Cub didn’t look up. “Mom’s.”

So she couldn’t subscribe to the paper, but he could read his mother’s. “For goodness’ sakes, you could change your shirt, if you’re not going to take a shower.”

“I done a full day’s shift for once, honey. We ought to be praising the Lord.”

“Thank you, Jesus, and you smell like it,” she said under her breath, actually hating how she felt. She was no better than Hester, treating him like this. She could hardly blame him for reacting to the circumstances she’d just thrown in his face, telling him about the morning’s strange encounter and invitation. He’d taken it all in benignly, seeming puzzled but not suspicious, as some men would be if their wives struck up relationships with passing strangers. She’d told Cub this man was older, and that he was black, possibly even a foreigner, thinking this might head off embarrassing surprises. Maybe Cub believed those traits took a man out of the running in some way, so that jealousy wasn’t an issue. Should it have been? Dellarobia wanted to weep, for her nervousness. She wished she had seen that movie Dovey told her about. Maybe she’d know how to act. She started to ask Cub to set the table, but thought better of it. At least she could organize things such that Mr. Byron would not get the SpongeBob glass.

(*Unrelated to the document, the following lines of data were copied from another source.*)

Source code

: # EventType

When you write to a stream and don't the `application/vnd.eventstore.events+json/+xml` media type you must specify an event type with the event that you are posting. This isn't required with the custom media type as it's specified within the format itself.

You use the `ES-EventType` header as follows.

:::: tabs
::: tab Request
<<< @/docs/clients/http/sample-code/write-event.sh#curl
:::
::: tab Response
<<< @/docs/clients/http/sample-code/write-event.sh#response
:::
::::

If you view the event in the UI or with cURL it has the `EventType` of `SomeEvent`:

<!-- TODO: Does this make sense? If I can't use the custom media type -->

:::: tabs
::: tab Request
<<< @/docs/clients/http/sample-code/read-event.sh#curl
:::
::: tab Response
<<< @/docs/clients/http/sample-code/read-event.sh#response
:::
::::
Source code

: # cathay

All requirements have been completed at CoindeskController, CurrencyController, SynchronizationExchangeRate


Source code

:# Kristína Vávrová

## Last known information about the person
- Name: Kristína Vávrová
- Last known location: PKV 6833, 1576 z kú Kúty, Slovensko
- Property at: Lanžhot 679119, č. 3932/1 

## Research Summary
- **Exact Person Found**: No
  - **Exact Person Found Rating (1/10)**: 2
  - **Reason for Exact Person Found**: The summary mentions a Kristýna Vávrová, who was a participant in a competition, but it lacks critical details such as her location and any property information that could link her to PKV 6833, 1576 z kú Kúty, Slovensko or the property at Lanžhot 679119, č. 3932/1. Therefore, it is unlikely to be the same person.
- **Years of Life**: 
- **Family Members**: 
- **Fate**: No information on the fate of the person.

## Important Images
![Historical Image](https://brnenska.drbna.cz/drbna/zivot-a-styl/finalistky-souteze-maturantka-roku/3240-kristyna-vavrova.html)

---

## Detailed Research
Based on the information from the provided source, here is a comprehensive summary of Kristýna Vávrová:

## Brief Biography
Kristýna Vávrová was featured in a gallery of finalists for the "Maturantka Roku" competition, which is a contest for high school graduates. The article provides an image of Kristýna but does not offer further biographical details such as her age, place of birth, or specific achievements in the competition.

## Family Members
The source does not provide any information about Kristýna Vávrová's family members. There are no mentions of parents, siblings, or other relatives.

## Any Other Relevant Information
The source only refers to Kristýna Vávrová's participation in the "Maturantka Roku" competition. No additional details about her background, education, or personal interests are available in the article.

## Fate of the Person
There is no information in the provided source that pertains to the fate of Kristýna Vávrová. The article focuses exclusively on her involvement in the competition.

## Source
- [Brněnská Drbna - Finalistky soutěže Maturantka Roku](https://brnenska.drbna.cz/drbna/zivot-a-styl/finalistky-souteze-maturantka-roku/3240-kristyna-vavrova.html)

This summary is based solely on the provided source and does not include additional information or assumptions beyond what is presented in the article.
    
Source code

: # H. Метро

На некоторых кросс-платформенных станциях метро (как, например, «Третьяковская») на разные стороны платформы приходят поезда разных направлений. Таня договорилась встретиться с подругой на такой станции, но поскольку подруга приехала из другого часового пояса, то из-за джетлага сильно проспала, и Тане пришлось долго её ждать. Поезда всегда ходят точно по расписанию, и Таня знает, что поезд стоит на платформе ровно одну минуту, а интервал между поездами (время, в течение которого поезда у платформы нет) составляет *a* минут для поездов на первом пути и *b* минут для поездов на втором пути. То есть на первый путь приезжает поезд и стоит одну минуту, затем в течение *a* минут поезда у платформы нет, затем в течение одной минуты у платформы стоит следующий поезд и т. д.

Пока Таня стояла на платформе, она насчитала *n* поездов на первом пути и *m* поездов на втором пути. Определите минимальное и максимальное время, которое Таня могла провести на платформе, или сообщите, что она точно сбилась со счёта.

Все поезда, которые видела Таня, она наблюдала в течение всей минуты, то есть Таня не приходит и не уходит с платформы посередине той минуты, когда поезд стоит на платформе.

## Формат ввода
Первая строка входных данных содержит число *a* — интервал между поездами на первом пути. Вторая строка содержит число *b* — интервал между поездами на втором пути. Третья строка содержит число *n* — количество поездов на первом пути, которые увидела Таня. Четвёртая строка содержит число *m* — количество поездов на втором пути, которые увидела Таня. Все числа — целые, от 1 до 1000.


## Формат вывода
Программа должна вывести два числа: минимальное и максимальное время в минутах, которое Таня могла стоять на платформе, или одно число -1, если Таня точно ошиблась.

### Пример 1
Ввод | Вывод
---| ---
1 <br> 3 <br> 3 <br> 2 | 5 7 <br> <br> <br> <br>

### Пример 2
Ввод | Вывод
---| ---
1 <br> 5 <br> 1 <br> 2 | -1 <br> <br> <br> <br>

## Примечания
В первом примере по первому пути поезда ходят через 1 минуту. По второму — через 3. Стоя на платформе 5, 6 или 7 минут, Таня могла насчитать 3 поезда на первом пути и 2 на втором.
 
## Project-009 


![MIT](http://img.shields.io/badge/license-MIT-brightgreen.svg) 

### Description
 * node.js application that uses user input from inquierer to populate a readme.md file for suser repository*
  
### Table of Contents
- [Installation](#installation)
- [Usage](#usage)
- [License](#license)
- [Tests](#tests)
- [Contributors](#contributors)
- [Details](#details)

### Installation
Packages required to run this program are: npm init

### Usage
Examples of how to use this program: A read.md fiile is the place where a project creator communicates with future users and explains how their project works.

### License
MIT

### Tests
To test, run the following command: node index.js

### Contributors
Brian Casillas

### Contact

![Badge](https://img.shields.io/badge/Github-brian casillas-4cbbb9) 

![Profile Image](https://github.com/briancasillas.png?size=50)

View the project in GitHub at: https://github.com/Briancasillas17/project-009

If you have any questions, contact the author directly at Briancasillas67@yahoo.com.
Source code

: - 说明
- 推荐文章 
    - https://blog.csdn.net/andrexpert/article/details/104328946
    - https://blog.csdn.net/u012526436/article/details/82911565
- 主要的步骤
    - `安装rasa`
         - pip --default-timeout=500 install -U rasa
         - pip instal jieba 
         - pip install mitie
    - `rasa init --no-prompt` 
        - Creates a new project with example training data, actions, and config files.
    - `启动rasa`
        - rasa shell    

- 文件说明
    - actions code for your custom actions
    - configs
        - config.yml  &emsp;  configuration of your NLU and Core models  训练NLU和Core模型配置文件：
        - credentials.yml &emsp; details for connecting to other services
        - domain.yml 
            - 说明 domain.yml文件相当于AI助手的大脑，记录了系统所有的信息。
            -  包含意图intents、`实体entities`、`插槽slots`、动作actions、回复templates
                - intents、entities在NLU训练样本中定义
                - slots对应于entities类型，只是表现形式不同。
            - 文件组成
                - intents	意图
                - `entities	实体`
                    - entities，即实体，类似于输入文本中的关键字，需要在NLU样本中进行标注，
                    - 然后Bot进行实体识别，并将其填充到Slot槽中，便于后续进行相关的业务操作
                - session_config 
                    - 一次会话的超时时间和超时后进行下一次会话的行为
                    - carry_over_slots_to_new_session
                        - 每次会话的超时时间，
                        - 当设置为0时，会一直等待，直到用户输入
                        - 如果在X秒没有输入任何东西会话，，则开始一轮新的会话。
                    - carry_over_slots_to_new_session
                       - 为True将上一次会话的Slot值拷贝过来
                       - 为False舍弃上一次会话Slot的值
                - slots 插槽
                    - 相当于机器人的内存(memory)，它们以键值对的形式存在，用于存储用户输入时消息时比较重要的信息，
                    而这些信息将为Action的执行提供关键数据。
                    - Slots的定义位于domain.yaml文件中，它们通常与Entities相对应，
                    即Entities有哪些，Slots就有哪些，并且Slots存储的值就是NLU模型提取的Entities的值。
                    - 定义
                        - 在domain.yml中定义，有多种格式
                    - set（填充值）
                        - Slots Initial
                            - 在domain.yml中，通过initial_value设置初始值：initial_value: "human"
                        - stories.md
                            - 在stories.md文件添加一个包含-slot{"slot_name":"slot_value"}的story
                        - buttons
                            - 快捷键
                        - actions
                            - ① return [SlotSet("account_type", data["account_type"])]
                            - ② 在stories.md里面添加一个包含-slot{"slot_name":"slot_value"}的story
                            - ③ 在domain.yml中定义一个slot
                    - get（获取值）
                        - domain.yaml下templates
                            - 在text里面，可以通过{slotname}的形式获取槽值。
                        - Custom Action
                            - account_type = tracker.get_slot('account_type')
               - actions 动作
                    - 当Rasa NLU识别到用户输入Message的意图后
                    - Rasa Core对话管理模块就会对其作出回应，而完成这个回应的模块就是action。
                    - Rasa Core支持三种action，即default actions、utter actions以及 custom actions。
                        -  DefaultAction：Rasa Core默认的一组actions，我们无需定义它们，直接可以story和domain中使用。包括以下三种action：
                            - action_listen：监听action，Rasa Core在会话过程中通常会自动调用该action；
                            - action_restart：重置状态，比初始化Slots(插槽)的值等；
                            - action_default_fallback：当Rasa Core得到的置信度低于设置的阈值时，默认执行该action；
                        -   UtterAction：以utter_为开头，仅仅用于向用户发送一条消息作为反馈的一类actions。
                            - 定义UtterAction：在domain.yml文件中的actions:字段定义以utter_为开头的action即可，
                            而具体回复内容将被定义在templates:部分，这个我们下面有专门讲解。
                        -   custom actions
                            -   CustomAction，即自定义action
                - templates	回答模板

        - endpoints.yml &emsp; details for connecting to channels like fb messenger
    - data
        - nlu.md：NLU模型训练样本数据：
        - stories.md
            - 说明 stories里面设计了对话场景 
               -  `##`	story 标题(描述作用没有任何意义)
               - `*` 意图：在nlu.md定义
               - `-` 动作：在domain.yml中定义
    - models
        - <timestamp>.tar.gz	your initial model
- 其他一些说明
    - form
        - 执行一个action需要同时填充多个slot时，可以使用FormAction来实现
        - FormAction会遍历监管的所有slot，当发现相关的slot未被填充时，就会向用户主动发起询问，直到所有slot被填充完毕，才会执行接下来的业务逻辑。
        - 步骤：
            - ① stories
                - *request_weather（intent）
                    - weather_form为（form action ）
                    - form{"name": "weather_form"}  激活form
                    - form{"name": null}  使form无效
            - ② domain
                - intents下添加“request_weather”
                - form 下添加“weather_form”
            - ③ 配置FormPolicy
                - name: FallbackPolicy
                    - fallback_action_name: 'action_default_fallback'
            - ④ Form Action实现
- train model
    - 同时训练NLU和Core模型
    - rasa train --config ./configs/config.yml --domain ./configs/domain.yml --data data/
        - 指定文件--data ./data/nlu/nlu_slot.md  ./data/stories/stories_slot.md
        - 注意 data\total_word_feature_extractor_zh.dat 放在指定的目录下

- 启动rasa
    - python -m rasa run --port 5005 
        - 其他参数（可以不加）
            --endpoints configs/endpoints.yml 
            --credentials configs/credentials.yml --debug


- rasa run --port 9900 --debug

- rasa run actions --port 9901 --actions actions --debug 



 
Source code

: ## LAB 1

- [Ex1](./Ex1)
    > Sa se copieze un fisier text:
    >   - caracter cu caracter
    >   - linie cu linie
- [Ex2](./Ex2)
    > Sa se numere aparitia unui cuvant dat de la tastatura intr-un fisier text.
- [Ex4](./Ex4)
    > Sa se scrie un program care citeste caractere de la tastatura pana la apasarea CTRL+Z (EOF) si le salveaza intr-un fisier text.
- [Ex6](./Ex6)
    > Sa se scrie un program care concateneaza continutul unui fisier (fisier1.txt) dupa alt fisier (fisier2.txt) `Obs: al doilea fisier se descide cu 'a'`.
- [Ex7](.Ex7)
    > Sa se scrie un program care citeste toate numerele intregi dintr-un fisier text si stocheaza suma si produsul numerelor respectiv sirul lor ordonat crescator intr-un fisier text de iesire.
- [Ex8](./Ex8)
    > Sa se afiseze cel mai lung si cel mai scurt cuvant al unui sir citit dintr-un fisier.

If Mr. Byron showed up at all. That question was also starting to rack her nerves, as the man had seemingly vanished. She’d kept an eye out the back window all morning but never did see him come back down through the pasture. She had thought he would stop back in just to say whatever he would say—“Thanks, great butterflies, see you later.” By midafternoon she figured he had come and gone, but when she checked out front, the VW still sat there with the big curved smile on its rear end, orange as ever. Something must have happened to him. She could imagine the possibilities: he’d lost the trail, he’d fallen, broken an ankle. He wasn’t a country person, anyone could see that.